** Assignment **
Images aside, return all the entries exactly.

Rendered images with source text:
○ ○ ○

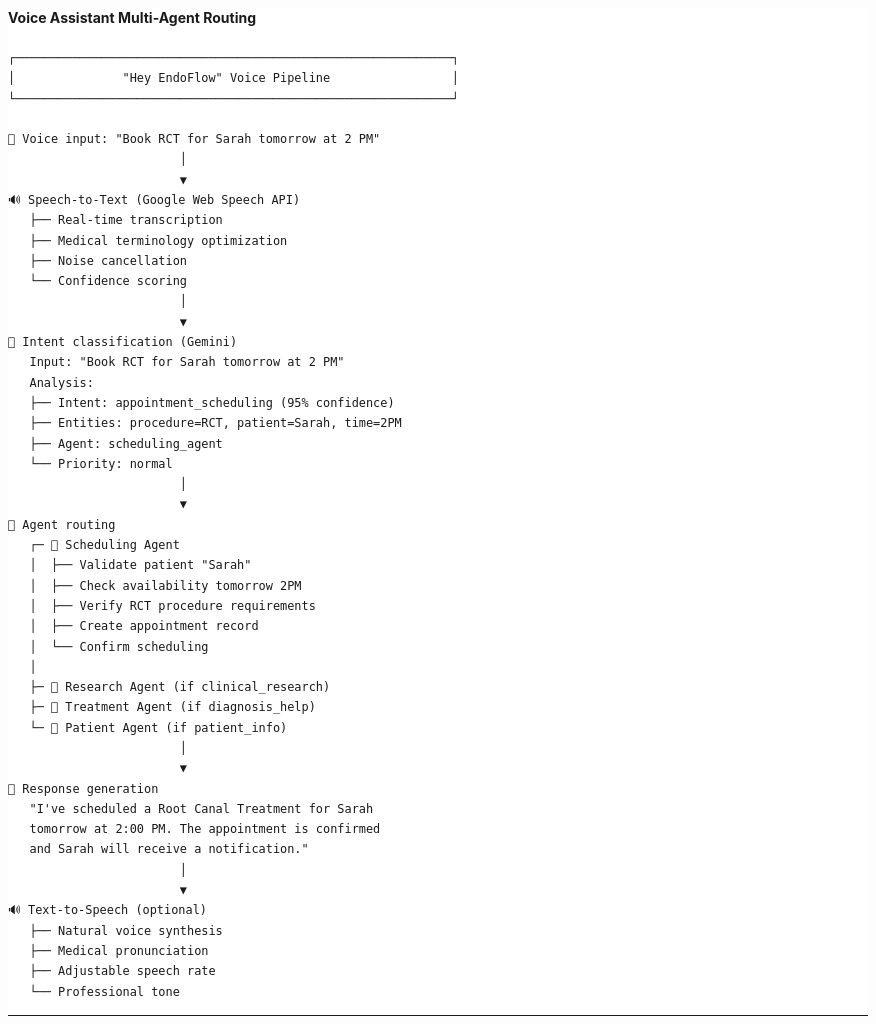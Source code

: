 #### **Voice Assistant Multi-Agent Routing**
```
┌─────────────────────────────────────────────────────────────┐
│               "Hey EndoFlow" Voice Pipeline                 │
└─────────────────────────────────────────────────────────────┘

🎤 Voice input: "Book RCT for Sarah tomorrow at 2 PM"
                        │
                        ▼
🔊 Speech-to-Text (Google Web Speech API)
   ├── Real-time transcription
   ├── Medical terminology optimization
   ├── Noise cancellation
   └── Confidence scoring
                        │
                        ▼
🧠 Intent classification (Gemini)
   Input: "Book RCT for Sarah tomorrow at 2 PM"
   Analysis:
   ├── Intent: appointment_scheduling (95% confidence)
   ├── Entities: procedure=RCT, patient=Sarah, time=2PM
   ├── Agent: scheduling_agent
   └── Priority: normal
                        │
                        ▼
🤖 Agent routing
   ┌─ 📅 Scheduling Agent
   │  ├── Validate patient "Sarah"
   │  ├── Check availability tomorrow 2PM
   │  ├── Verify RCT procedure requirements
   │  ├── Create appointment record
   │  └── Confirm scheduling
   │
   ├─ 🔬 Research Agent (if clinical_research)
   ├─ 🦷 Treatment Agent (if diagnosis_help)
   └─ 👤 Patient Agent (if patient_info)
                        │
                        ▼
📱 Response generation
   "I've scheduled a Root Canal Treatment for Sarah
   tomorrow at 2:00 PM. The appointment is confirmed
   and Sarah will receive a notification."
                        │
                        ▼
🔊 Text-to-Speech (optional)
   ├── Natural voice synthesis
   ├── Medical pronunciation
   ├── Adjustable speech rate
   └── Professional tone
```

---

○ ○ ○

** Solution **
Source code

: #### **Voice Assistant Multi-Agent Routing**
```
┌─────────────────────────────────────────────────────────────┐
│               "Hey EndoFlow" Voice Pipeline                 │
└─────────────────────────────────────────────────────────────┘

🎤 Voice input: "Book RCT for Sarah tomorrow at 2 PM"
                        │
                        ▼
🔊 Speech-to-Text (Google Web Speech API)
   ├── Real-time transcription
   ├── Medical terminology optimization
   ├── Noise cancellation
   └── Confidence scoring
                        │
                        ▼
🧠 Intent classification (Gemini)
   Input: "Book RCT for Sarah tomorrow at 2 PM"
   Analysis:
   ├── Intent: appointment_scheduling (95% confidence)
   ├── Entities: procedure=RCT, patient=Sarah, time=2PM
   ├── Agent: scheduling_agent
   └── Priority: normal
                        │
                        ▼
🤖 Agent routing
   ┌─ 📅 Scheduling Agent
   │  ├── Validate patient "Sarah"
   │  ├── Check availability tomorrow 2PM
   │  ├── Verify RCT procedure requirements
   │  ├── Create appointment record
   │  └── Confirm scheduling
   │
   ├─ 🔬 Research Agent (if clinical_research)
   ├─ 🦷 Treatment Agent (if diagnosis_help)
   └─ 👤 Patient Agent (if patient_info)
                        │
                        ▼
📱 Response generation
   "I've scheduled a Root Canal Treatment for Sarah
   tomorrow at 2:00 PM. The appointment is confirmed
   and Sarah will receive a notification."
                        │
                        ▼
🔊 Text-to-Speech (optional)
   ├── Natural voice synthesis
   ├── Medical pronunciation
   ├── Adjustable speech rate
   └── Professional tone
```

---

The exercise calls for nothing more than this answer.